▶ **TO DO**
The answer must reproduce the listing exactly, with every picture left out.

▶ **DATASET RECORDS**
########################################

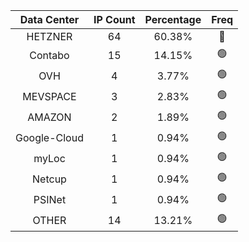 | Data Center | IP Count | Percentage | Freq |
|:------------:|:--------:|:-----------:|:-----:|
| HETZNER | 64 | 60.38% | 🔴 |
| Contabo | 15 | 14.15% | 🟢 |
| OVH | 4 | 3.77% | 🟢 |
| MEVSPACE | 3 | 2.83% | 🟢 |
| AMAZON | 2 | 1.89% | 🟢 |
| Google-Cloud | 1 | 0.94% | 🟢 |
| myLoc | 1 | 0.94% | 🟢 |
| Netcup | 1 | 0.94% | 🟢 |
| PSINet | 1 | 0.94% | 🟢 |
| OTHER | 14 | 13.21% | 🟢 |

########################################

▶ **COMPLETED EXERCISE**
 | Data Center | IP Count | Percentage | Freq |
|:------------:|:--------:|:-----------:|:-----:|
| HETZNER | 64 | 60.38% | 🔴 |
| Contabo | 15 | 14.15% | 🟢 |
| OVH | 4 | 3.77% | 🟢 |
| MEVSPACE | 3 | 2.83% | 🟢 |
| AMAZON | 2 | 1.89% | 🟢 |
| Google-Cloud | 1 | 0.94% | 🟢 |
| myLoc | 1 | 0.94% | 🟢 |
| Netcup | 1 | 0.94% | 🟢 |
| PSINet | 1 | 0.94% | 🟢 |
| OTHER | 14 | 13.21% | 🟢 |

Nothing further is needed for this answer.